Hrabina Klementyna z Dzieduszyckich - Szembekowa często odwiedzała Podhale. Nie tylko tam wypoczywała, ale także fotografowała wszystko, co ją otaczało - z reporterskim zacięciem i etnograficzną wrażliwością. Wykorzystując bardzo nowoczesny na tamte czasy aparat na szklane jeszcze klisze.
Katarzyna Szarek, kuratorka wystawy:
-Zobaczymy Zakopane na przełomie XIX i XX wieku - kiedy Zakopana stało się bardzo modne. Przyjeżdżała tu arystokracja, malarze, literaci ale tez chorzy na gruźlicę bo Zakopane było stacja klimatyczną. Góralszczyzna pasjonowała i zachęcała, żeby przyjeżdżać do Zakopanego, poznać tę kulturę i folklor.
Na 90. fotografiach prezentowanych na wystawie można zobaczyć między innymi dawną architekturę stolicy polskich Tatr.
Są też zdjęcia pokazujące życie górali - ich codzienną, ciężką pracę i chwile wypoczynku. Oraz znane postacie związane z Tatrami - między innymi Stanisława Witkiewicza - twórcę stylu zakopiańskiego oraz brata Alberta - czyli Adama Chmielowskiego.
Katarzyna Szarek, kuratorka wystawy:
-Który w tym czasie tworzył pustelnię na Kalatówkach, która istniej do dziś jako pustelnia albertynów i albertynek, niezwykłe 2 ujęcia, bardzo rzadkie tego świętego.
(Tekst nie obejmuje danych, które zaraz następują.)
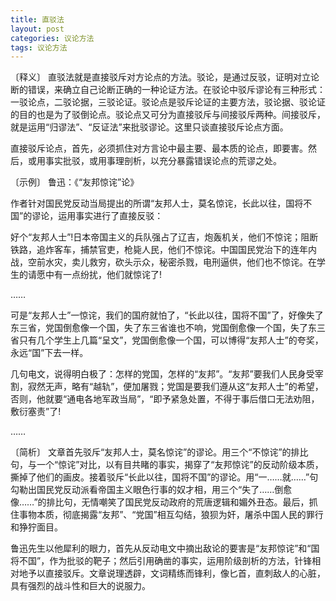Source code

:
 ```yaml
---
title: 直驳法
layout: post
categories: 议论方法
tags: 议论方法
---
```


〔释义〕 直驳法就是直接驳斥对方论点的方法。驳论，是通过反驳，证明对立论断的错误，来确立自己论断正确的一种论证方法。在驳论中驳斥谬论有三种形式：一驳论点，二驳论据，三驳论证。驳论点是驳斥论证的主要方法，驳论据、驳论证的目的也是为了驳倒论点。驳论点又可分为直接驳斥与间接驳斥两种。间接驳斥，就是运用“归谬法”、“反证法”来批驳谬论。这里只谈直接驳斥论点方面。

直接驳斥论点，首先，必须抓住对方言论中最主要、最本质的论点，即要害。然后，或用事实批驳，或用事理剖析，以充分暴露错误论点的荒谬之处。

〔示例〕 鲁迅：《“友邦惊诧”论》

作者针对国民党反动当局提出的所谓“友邦人士，莫名惊诧，长此以往，国将不国”的谬论，运用事实进行了直接反驳：

好个“友邦人士”!日本帝国主义的兵队强占了辽吉，炮轰机关，他们不惊诧；阻断铁路，追炸客车，捕禁官吏，枪毙人民，他们不惊诧。中国国民党治下的连年内战，空前水灾，卖儿救穷，砍头示众，秘密杀戮，电刑逼供，他们也不惊诧。在学生的请愿中有一点纷扰，他们就惊诧了!

……

可是“友邦人士”一惊诧，我们的国府就怕了，“长此以往，国将不国”了，好像失了东三省，党国倒愈像一个国，失了东三省谁也不响，党国倒愈像一个国，失了东三省只有几个学生上几篇“呈文”，党国倒愈像一个国，可以博得“友邦人士”的夸奖，永远“国”下去一样。

几句电文，说得明白极了：怎样的党国，怎样的“友邦”。“友邦”要我们人民身受宰割，寂然无声，略有“越轨”，便加屠戮；党国是要我们遵从这“友邦人士”的希望，否则，他就要“通电各地军政当局”，“即予紧急处置，不得于事后借口无法劝阻，敷衍塞责”了!

……

〔简析〕 文章首先驳斥“友邦人士，莫名惊诧”的谬论。用三个“不惊诧”的排比句，与一个“惊诧”对比，以有目共睹的事实，揭穿了“友邦惊诧”的反动阶级本质，撕掉了他们的画皮。接着驳斥“长此以往，国将不国”的谬论。用“一……就……”句勾勒出国民党反动派看帝国主义眼色行事的奴才相，用三个“失了……倒愈像……”的排比句，无情嘲笑了国民党反动政府的荒唐逻辑和媚外丑态。最后，抓住事物本质，彻底揭露“友邦”、“党国”相互勾结，狼狈为奸，屠杀中国人民的罪行和狰狞面目。

鲁迅先生以他犀利的眼力，首先从反动电文中摘出敌论的要害是“友邦惊诧”和“国将不国”，作为批驳的靶子；然后引用确凿的事实，运用阶级剖析的方法，针锋相对地予以直接驳斥。文章说理透辟，文词精练而锋利，像匕首，直刺敌人的心脏，具有强烈的战斗性和巨大的说服力。 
Można także zobaczyć wyjątkowe panoramy Tatr. W tym Giewont, na którym nie ma jeszcze krzyża - został tam umieszczony dopiero w 1901 roku. Są też zdjęcia najsłynniejszych wówczas tatrzańskich przewodników. Wszystkie fotografie pochodzą z kolekcji Stefana Okołowicza.
Wystawa w jarosławskim muzeum została zorganizowana wspólnie ze Związkiem Rodowym Dzieduszyckich herbu SAS. Można ją oglądać do połowy marca.